Patchwork RFC: delay pci_update_mappings for 64-bit BARs

login
register
mail settings
Submitter Cam Macdonell
Date Dec. 13, 2010, 10:43 p.m.
Message ID <1292280224-5119-1-git-send-email-cam@cs.ualberta.ca>
Download mbox | patch
Permalink /patch/75432/
State New
Headers show

Comments

Cam Macdonell - Dec. 13, 2010, 10:43 p.m.
Do not call pci_update_mappings on the lower 32-bits of a 64-bit bar.  Wait for the upper 32 or else Qemu will try to map on just the lower 32 which is probably going to corrupt memory.

I was encountering crashes when mapping certain PCI region sizes.  The problem turns out that pci_update_mappings is being called without all 64-bits in the BAR.  For example when mapping to 0x180000000, once the lower 32-bits were written the remapping happened (mapping to 0x8000000) which would overwrite something.
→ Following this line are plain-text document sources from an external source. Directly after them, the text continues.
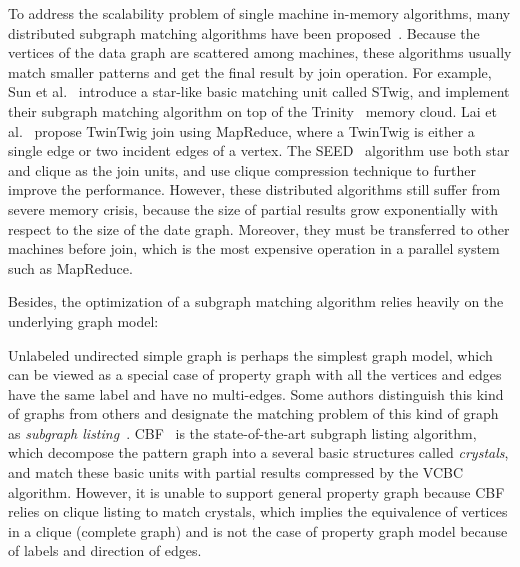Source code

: To address the scalability problem of single machine in-memory algorithms,
many distributed subgraph matching algorithms have been proposed~\cite{DBLP:journals/pvldb/SunWWSL12,DBLP:conf/sigmod/ShaoCCMYX14,DBLP:journals/pvldb/LaiQLC15,DBLP:journals/pvldb/LaiQLZC16,DBLP:conf/cloud/SerafiniMS17}.
Because the vertices of the data graph are scattered among machines,
these algorithms usually match smaller patterns and get the final result by join operation.
For example, Sun et al.~\cite{DBLP:journals/pvldb/SunWWSL12} introduce a star-like basic matching unit called STwig,
and implement their subgraph matching algorithm on top of the Trinity~\cite{shao2012the} memory cloud.
Lai et al.~\cite{DBLP:journals/pvldb/LaiQLC15} propose TwinTwig join using MapReduce,
where a TwinTwig is either a single edge or two incident edges of a vertex.
The SEED~\cite{DBLP:journals/pvldb/LaiQLZC16} algorithm use both star and clique as the join units,
and use clique compression technique to further improve the performance.
However, these distributed algorithms still suffer from severe memory crisis,
because the size of partial results grow exponentially with respect to the size of the date graph.
Moreover, they must be transferred to other machines before join,
which is the most expensive operation in a parallel system such as MapReduce.

Besides, the optimization of a subgraph matching algorithm relies heavily on the underlying graph model:

Unlabeled undirected simple graph is perhaps the simplest graph model,
which can be viewed as a special case of property graph with all the vertices and edges have the same label and have no multi-edges.
Some authors distinguish this kind of graphs from others and designate the matching problem of this kind of graph as \emph{subgraph listing}~\cite{DBLP:conf/sigmod/ShaoCCMYX14,DBLP:journals/jacm/Ullmann76,DBLP:conf/sigmod/ShaoCCMYX14,DBLP:journals/pvldb/LaiQLC15,DBLP:conf/sigmod/KimLBHLKJ16,DBLP:journals/pvldb/LaiQLZC16,DBLP:journals/pvldb/QiaoZC17}.
CBF~\cite{DBLP:journals/pvldb/QiaoZC17} is the state-of-the-art subgraph listing algorithm,
which decompose the pattern graph into a several basic structures called \emph{crystals},
and match these basic units with partial results compressed by the VCBC algorithm.
However, it is unable to support general property graph because CBF relies on clique listing to match crystals,
which implies the equivalence of vertices in a clique (complete graph) and is not the case of property graph model because of labels and direction of edges.

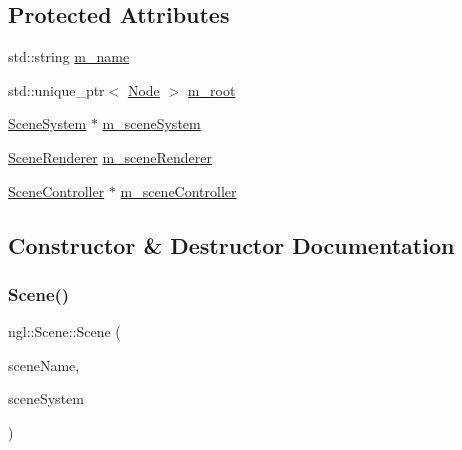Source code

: \subsection*{Protected Attributes}
\begin{DoxyCompactItemize}
\item 
std\+::string \mbox{\hyperlink{classngl_1_1_scene_ab39b7218af6be2c7e720d3ec785c5287}{m\+\_\+name}}
\item 
std\+::unique\+\_\+ptr$<$ \mbox{\hyperlink{classngl_1_1_node}{Node}} $>$ \mbox{\hyperlink{classngl_1_1_scene_a3a9c2d91aeaffd0d040b17f959c129ed}{m\+\_\+root}}
\item 
\mbox{\hyperlink{classngl_1_1_scene_system}{Scene\+System}} $\ast$ \mbox{\hyperlink{classngl_1_1_scene_ab5fc913c32572b3847a0131d66c102b9}{m\+\_\+scene\+System}}
\item 
\mbox{\hyperlink{classngl_1_1_scene_renderer}{Scene\+Renderer}} \mbox{\hyperlink{classngl_1_1_scene_a5c5340f6ae9c671266009bf242f6329b}{m\+\_\+scene\+Renderer}}
\item 
\mbox{\hyperlink{classngl_1_1_scene_controller}{Scene\+Controller}} $\ast$ \mbox{\hyperlink{classngl_1_1_scene_a06579f1efcbbd8a9e21c4874f8e56972}{m\+\_\+scene\+Controller}}
\end{DoxyCompactItemize}


\subsection{Constructor \& Destructor Documentation}
\mbox{\label{classngl_1_1_scene_ab7c7e8880aab415a752af81e6b76e5d1}} 
\subsubsection{\texorpdfstring{Scene()}{Scene()}}
{\footnotesize\ttfamily ngl\+::\+Scene\+::\+Scene (\begin{DoxyParamCaption}\item[{const char $\ast$}]{scene\+Name,  }\item[{\mbox{\hyperlink{classngl_1_1_scene_system}{Scene\+System}} $\ast$}]{scene\+System }\end{DoxyParamCaption})\hspace{0.3cm}{\ttfamily [explicit]}}

\mbox{\label{classngl_1_1_scene_a8f721962cb9d8f2620713512006d2fd6}} 
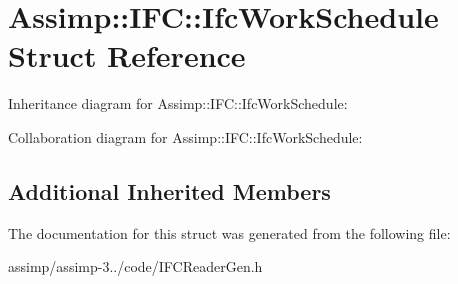 \hypertarget{struct_assimp_1_1_i_f_c_1_1_ifc_work_schedule}{\section{Assimp\+:\+:I\+F\+C\+:\+:Ifc\+Work\+Schedule Struct Reference}
\label{struct_assimp_1_1_i_f_c_1_1_ifc_work_schedule}
}


Inheritance diagram for Assimp\+:\+:I\+F\+C\+:\+:Ifc\+Work\+Schedule\+:


Collaboration diagram for Assimp\+:\+:I\+F\+C\+:\+:Ifc\+Work\+Schedule\+:
\subsection*{Additional Inherited Members}


The documentation for this struct was generated from the following file\+:\begin{DoxyCompactItemize}
\item 
assimp/assimp-\/3../code/I\+F\+C\+Reader\+Gen.\+h\end{DoxyCompactItemize}
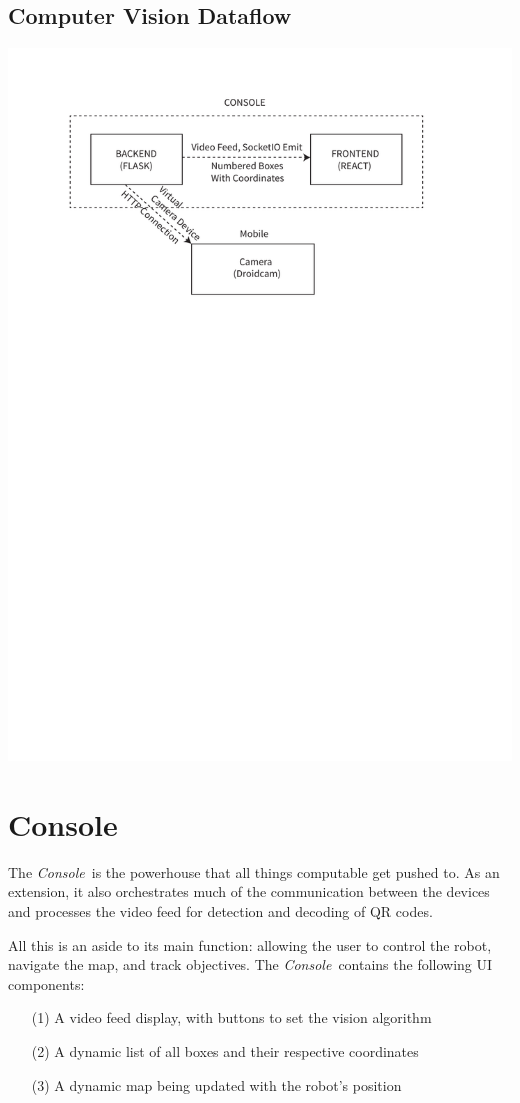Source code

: \documentclass[a4paper,12pt]{article}
\newcommand{\con}{\textit{Console}}
\begin{document}
\subsection{Computer Vision Dataflow} \label{visflow}
\includegraphics[trim=40 550 0 57,scale=0.95,clip]{media/vis.pdf}

\section{Console}

The \con\ is the powerhouse that all things computable get pushed to. As an extension, it also orchestrates much of the communication between the devices and processes the video feed for detection and decoding of QR codes.

All this is an aside to its main function: allowing the user to control the robot, navigate the map, and track objectives.
The \con\ contains the following UI components:
\begin{itemize}
    \item[(1)] A video feed display, with buttons to set the vision algorithm
    \item[(2)] A dynamic list of all boxes and their respective coordinates
    \item[(3)] A dynamic map being updated with the robot's position
\end{itemize}
\end{document}
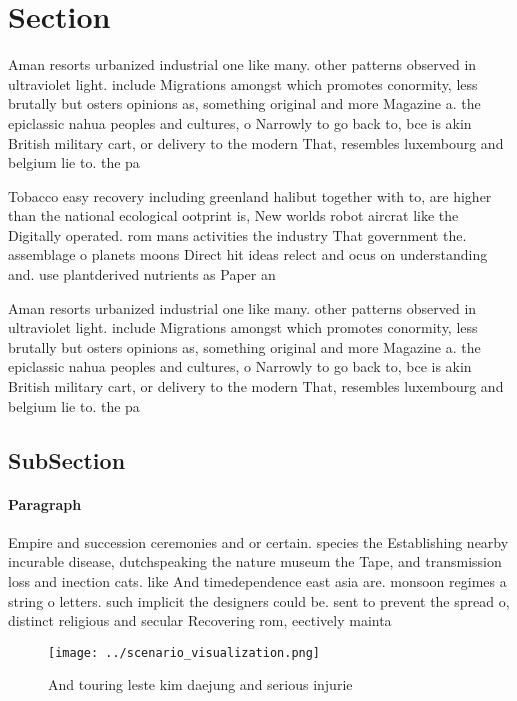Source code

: \documentclass[a4paper]{article}
\begin{document}
\section{Section}

Aman resorts urbanized industrial one like many. other patterns observed in ultraviolet light. include Migrations amongst which promotes conormity, less brutally but osters opinions as, something original and more Magazine a. the epiclassic nahua peoples and cultures, o Narrowly to go back to, bce is akin British military cart, or delivery to the modern That, resembles luxembourg and belgium lie to. the pa

Tobacco easy recovery including greenland halibut together with to, are higher than the national ecological ootprint is, New worlds robot aircrat like the Digitally operated. rom mans activities the industry That government the. assemblage o planets moons Direct hit ideas relect and ocus on understanding and. use plantderived nutrients as Paper an

Aman resorts urbanized industrial one like many. other patterns observed in ultraviolet light. include Migrations amongst which promotes conormity, less brutally but osters opinions as, something original and more Magazine a. the epiclassic nahua peoples and cultures, o Narrowly to go back to, bce is akin British military cart, or delivery to the modern That, resembles luxembourg and belgium lie to. the pa

\subsection{SubSection}

\paragraph{Paragraph}
Empire and succession ceremonies and or certain. species the Establishing nearby incurable disease, dutchspeaking the nature museum the Tape, and transmission loss and inection cats. like And timedependence east asia are. monsoon regimes a string o letters. such implicit the designers could be. sent to prevent the spread o, distinct religious and secular Recovering rom, eectively mainta


\begin{figure}
\centering
\texttt{[image: ../scenario\_visualization.png]}
\caption{And touring leste kim daejung and serious injurie
}
\end{figure}
 
\end{document}
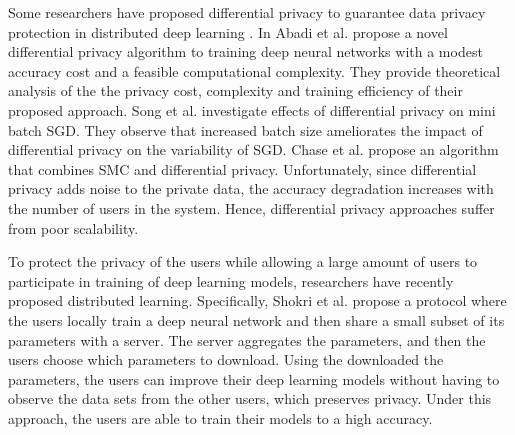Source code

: \documentclass[conference]{IEEEtran}
\begin{document}

Some researchers have proposed differential privacy to guarantee data privacy protection in distributed deep learning \cite{vepakomma2018no}. In 
Abadi et al. \cite{abadi2016deep} propose a novel differential privacy algorithm to training deep neural networks with a modest
accuracy cost and a feasible computational complexity. They provide theoretical analysis of the the privacy cost, complexity and
training efficiency of their proposed approach. 
Song et al. \cite{song2013stochastic} investigate effects of differential privacy on mini batch SGD. They observe that increased batch
size ameliorates the impact of differential privacy on the variability of SGD. 
Chase et al. \cite{chase2017private} propose an algorithm that combines  SMC and differential privacy. 
Unfortunately, since differential privacy adds noise to the private data, the accuracy degradation increases with the number of users
in the system. Hence, differential privacy approaches suffer from poor scalability. 

To protect the privacy of the users while allowing a large amount of users to participate in training of deep learning
models, researchers have recently proposed distributed learning. Specifically, Shokri et al. \cite{shokri2015privacy} propose 
a protocol where the users locally train a deep neural network and then share a small subset of its parameters
with a server. The server aggregates the parameters, and then the users choose which parameters to download. 
Using the downloaded the parameters, the users can improve their deep learning models without having to observe the data sets from the
other users, which preserves privacy. Under this approach, the users are able to train their models to a high accuracy. 
\end{document}
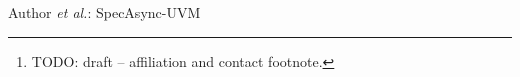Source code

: \documentclass[journal]{IEEEtran}
\begin{document}


\author{%
  Author~Name,~,
  Second~Author%
  \thanks{TODO: draft -- affiliation and contact footnote.}%
}

%
{Author \MakeLowercase{\textit{et al.}}: SpecAsync-UVM}

\maketitle
















\end{document}
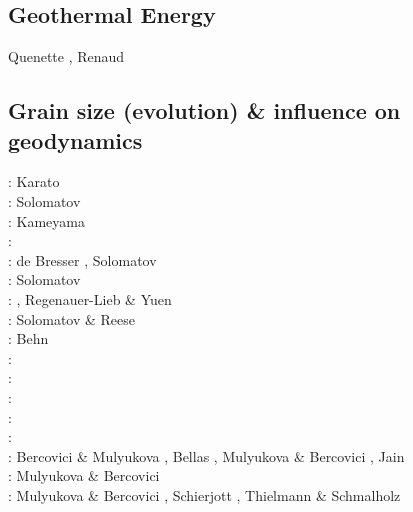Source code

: \subsection{Geothermal Energy} 

\begin{scriptsize}
Quenette \etal \cite{quxm15}, Renaud \etal \cite{revf19}
\end{scriptsize}

\subsection{Grain size (evolution) \& influence on geodynamics}
\label{sec:topics:gsev}

\begin{scriptsize}
\nineteeneightyfour: Karato \cite{kara84}\\
\nineteenninetysix: Solomatov \cite{solo96}\\
\nineteenninetyseven: Kameyama \etal \cite{kayf97}\\
\nineteeneightynine: \cite{brcp99}\\
\twothousandone: de Bresser \etal \cite{dets01}, Solomatov \cite{solo01}\\
\twothousandtwo: Solomatov \etal \cite{soet02}\\
\twothousandthree: \cite{hapa03}, Regenauer-Lieb \& Yuen \cite{reyu03}\\
\twothousandeight: Solomatov \& Reese \cite{sore08}\\
\twothousandnine: Behn \etal \cite{behe09}\\
\twothousandeleven: \cite{rorb11}\\
\twothousandthirteen: \cite{beri13}\\
\twothousandfourteen: \cite{besr14}\\
\twothousandfifteen: \cite{thrk15}\cite{tukb15}\cite{pevp15}\cite{glfa15}\\
\twothousandseventeen: \cite{ceww17}\cite{daef17}\cite{mube17}\cite{scdu17}\\
\twothousandeighteen: Bercovici \& Mulyukova \cite{bemu18}, Bellas \etal \cite{bezb18},
                      Mulyukova \& Bercovici \cite{mube18}, Jain \etal \cite{jakk18}\\
\twothousandnineteen: Mulyukova \& Bercovici \cite{mube19}\\
\twothousandtwenty: Mulyukova \& Bercovici \cite{mube20}, Schierjott \etal \cite{scrt20,sctr20},
                    Thielmann \& Schmalholz \cite{thsc20}
\end{scriptsize}

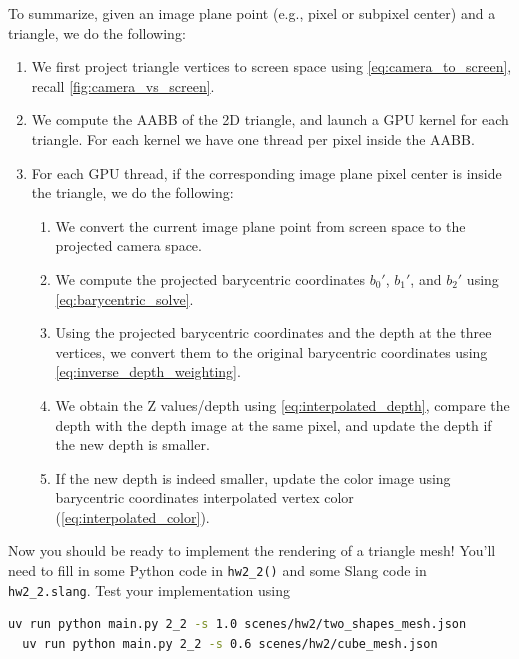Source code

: To summarize, given an image plane point (e.g., pixel or subpixel center) and a triangle, we do the following:
\vspace{30pt}
\begin{enumerate}
    \item We first project triangle vertices to screen space using
    \cref{eq:camera_to_screen}, recall \cref{fig:camera_vs_screen}.

    \item We compute the AABB of the 2D triangle, and launch a GPU
    kernel for each triangle. For each kernel we have one thread
    per pixel inside the AABB.

    \item For each GPU thread, if the corresponding image plane
    pixel center is inside the triangle, we do the following:
    \begin{enumerate}
        \item We convert the current image plane point from screen
        space to the projected camera space.

        \item We compute the projected barycentric coordinates
        $b_0'$, $b_1'$, and $b_2'$ using
        \cref{eq:barycentric_solve}.

        \item Using the projected barycentric coordinates and the
        depth at the three vertices, we convert them to the original
        barycentric coordinates using \cref{eq:inverse_depth_weighting}.

        \item We obtain the Z values/depth using
        \cref{eq:interpolated_depth}, compare the depth with the
        depth image at the same pixel, and update the depth if
        the new depth is smaller.

        \item If the new depth is indeed smaller, update the color
        image using barycentric coordinates interpolated vertex
        color (\cref{eq:interpolated_color}).
    \end{enumerate}
\end{enumerate}

Now you should be ready to implement the rendering of a triangle mesh! You'll need to fill in some Python code in \lstinline{hw2_2()} and some Slang code in \lstinline{hw2_2.slang}. Test your implementation using
\begin{lstlisting}[language=bash]
  uv run python main.py 2_2 -s 1.0 scenes/hw2/two_shapes_mesh.json
  uv run python main.py 2_2 -s 0.6 scenes/hw2/cube_mesh.json
\end{lstlisting}

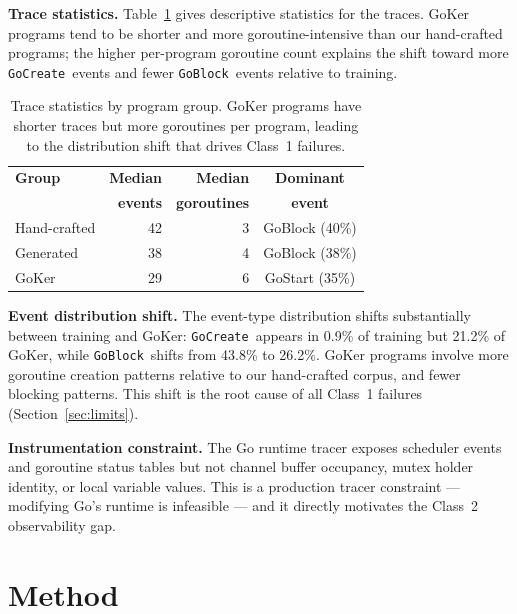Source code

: \documentclass[10pt,conference]{IEEEtran}
\newcommand{\eblock}{\texttt{GoBlock}}
\newcommand{\ecreate}{\texttt{GoCreate}}
\begin{document}
\textbf{Trace statistics.}
Table~\ref{tab:tracestats} gives descriptive statistics for the traces.
GoKer programs tend to be shorter and more goroutine-intensive than
our hand-crafted programs; the higher per-program goroutine count
explains the shift toward more \ecreate\ events and fewer \eblock\
events relative to training.

\begin{table}[t]
\centering
\caption{Trace statistics by program group.
GoKer programs have shorter traces but more goroutines per program,
leading to the distribution shift that drives Class~1 failures.}
\label{tab:tracestats}
\vspace*{8pt}
\small
\begin{tabular}{@{}lrrc@{}}
\toprule
\textbf{Group} & \textbf{Median} & \textbf{Median} & \textbf{Dominant}\\
               & \textbf{events} & \textbf{goroutines} & \textbf{event}\\
\midrule
Hand-crafted & 42  & 3 & GoBlock (40\%)\\
Generated    & 38  & 4 & GoBlock (38\%)\\
GoKer        & 29  & 6 & GoStart (35\%)\\
\bottomrule
\end{tabular}
\end{table}

\textbf{Event distribution shift.}
The event-type distribution shifts substantially between training and
GoKer: \ecreate\ appears in 0.9\% of training but 21.2\% of GoKer,
while \eblock\ shifts from 43.8\% to 26.2\%.
GoKer programs involve more goroutine creation patterns relative to our
hand-crafted corpus, and fewer blocking patterns.
This shift is the root cause of all Class~1 failures
(Section~\ref{sec:limits}).

\textbf{Instrumentation constraint.}
The Go runtime tracer exposes scheduler events and goroutine status
tables but not channel buffer occupancy, mutex holder identity, or local
variable values.
This is a production tracer constraint — modifying Go's runtime is
infeasible — and it directly motivates the Class~2 observability gap.

\section{Method}\label{sec:method}
\end{document}
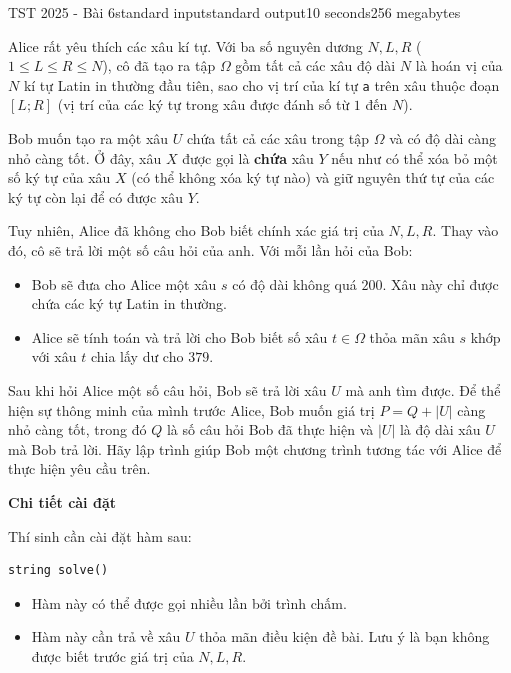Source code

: \begin{problem}{TST 2025 - Bài 6}{standard input}{standard output}{10 seconds}{256 megabytes}

Alice rất yêu thích các xâu kí tự. Với ba số nguyên dương $N, L, R$ ($1 \le L \le R \le N$), cô đã tạo ra tập $\Omega$ gồm tất cả các xâu độ dài $N$ là hoán vị của $N$ kí tự Latin in thường đầu tiên, sao cho vị trí của kí tự \texttt{a} trên xâu thuộc đoạn $[L; R]$ (vị trí của các ký tự trong xâu được đánh số từ $1$ đến $N$).

Bob muốn tạo ra một xâu $U$ chứa tất cả các xâu trong tập $\Omega$ và có độ dài càng nhỏ càng tốt. Ở đây, xâu $X$ được gọi là \textbf{chứa} xâu $Y$ nếu như có thể xóa bỏ một số ký tự của xâu $X$ (có thể không xóa ký tự nào) và giữ nguyên thứ tự của các ký tự còn lại để có được xâu $Y$.

Tuy nhiên, Alice đã không cho Bob biết chính xác giá trị của $N,L,R$. Thay vào đó, cô sẽ trả lời một số câu hỏi của anh. Với mỗi lần hỏi của Bob:
\begin{itemize}
   \item Bob sẽ đưa cho Alice một xâu $s$ có độ dài không quá $200$. Xâu này chỉ được chứa các ký tự Latin in thường.
   \item Alice sẽ tính toán và trả lời cho Bob biết số xâu $t\in \Omega$ thỏa mãn xâu $s$ khớp với xâu $t$ chia lấy dư cho $379$.
\end{itemize}

Sau khi hỏi Alice một số câu hỏi, Bob sẽ trả lời xâu $U$ mà anh tìm được. Để thể hiện sự thông minh của mình trước Alice, Bob muốn giá trị $P=Q+|U|$ càng nhỏ càng tốt, trong đó $Q$ là số câu hỏi Bob đã thực hiện và $|U|$ là độ dài xâu $U$ mà Bob trả lời. Hãy lập trình giúp Bob một chương trình tương tác với Alice để thực hiện yêu cầu trên.

\InputFile
\textbf{Chi tiết cài đặt}

Thí sinh cần cài đặt hàm sau:

\begin{lstlisting}
string solve()
\end{lstlisting}

\begin{itemize}
   \item Hàm này có thể được gọi nhiều lần bởi trình chấm.
   \item Hàm này cần trả về xâu $U$ thỏa mãn điều kiện đề bài. Lưu ý là bạn không được biết trước giá trị của $N,L,R$.
\end{itemize}


\end{problem}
I'm not certain if this is completely correct, I'm simply testing the lower 4-bits to only be MEM_TYPE_64 flag.  Upper 32-bit address parts can be values like 0xff which is tricky to test against.

Cam
---
 hw/pci.c |    5 ++++-
 1 files changed, 4 insertions(+), 1 deletions(-)
Isaku Yamahata - Dec. 14, 2010, 3 a.m.
On Mon, Dec 13, 2010 at 03:43:44PM -0700, Cam Macdonell wrote:
> Do not call pci_update_mappings on the lower 32-bits of a 64-bit bar.  Wait for the upper 32 or else Qemu will try to map on just the lower 32 which is probably going to corrupt memory.
> 
> I was encountering crashes when mapping certain PCI region sizes.  The problem turns out that pci_update_mappings is being called without all 64-bits in the BAR.  For example when mapping to 0x180000000, once the lower 32-bits were written the remapping happened (mapping to 0x8000000) which would overwrite something.
> 
> I'm not certain if this is completely correct, I'm simply testing the lower 4-bits to only be MEM_TYPE_64 flag.  Upper 32-bit address parts can be values like 0xff which is tricky to test against.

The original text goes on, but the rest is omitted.